● WORK INSTRUCTIONS:
Provide only the number of lines below that hold "communicate".

[Dataset entries]
•••

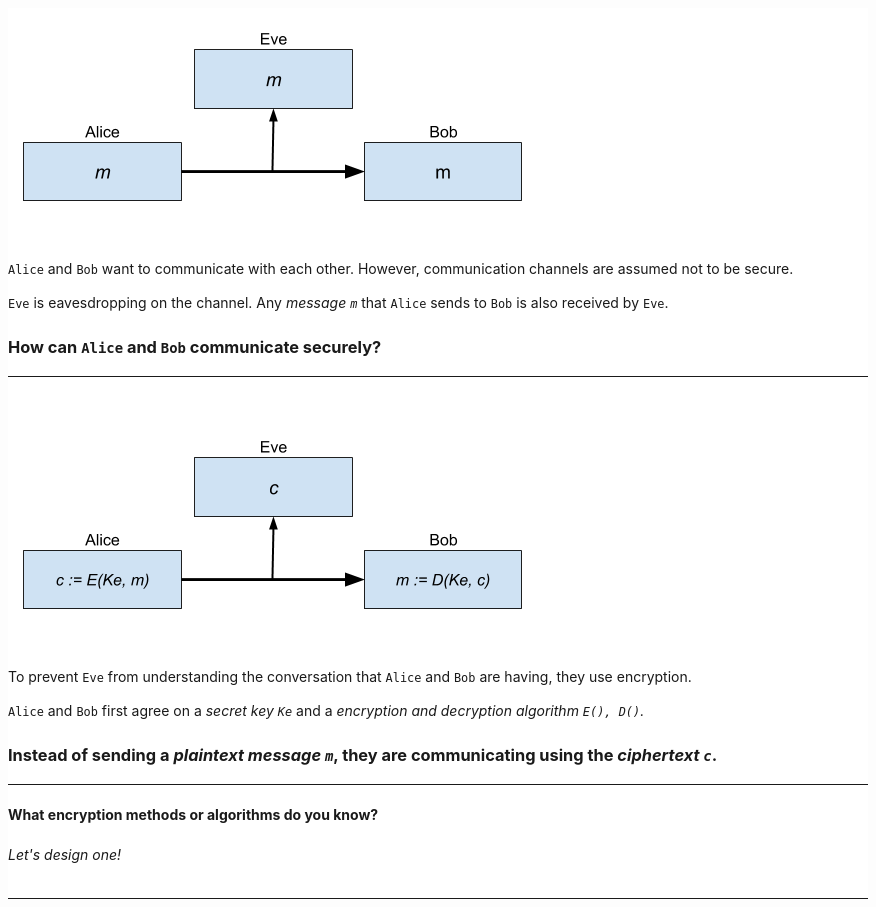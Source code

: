
# ![](./images/Crypto_1.png)

`Alice` and `Bob` want to communicate with each other. However, communication channels are assumed not to be secure.

`Eve` is eavesdropping on the channel. Any _message `m`_ that `Alice` sends to `Bob` is also received by `Eve`.

### How can `Alice` and `Bob` communicate securely?

---

# ![](./images/Crypto_2.png)

To prevent `Eve` from understanding the conversation that `Alice` and `Bob` are having, they use encryption.

`Alice` and `Bob` first agree on a _secret key `Ke`_ and a _encryption and decryption algorithm `E(), D()`._

### Instead of sending a _plaintext message `m`_, they are communicating using the _ciphertext `c`_.

---

#### What encryption methods or algorithms do you know?

###### Let's design one!

---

•••

● RESPONSE:
2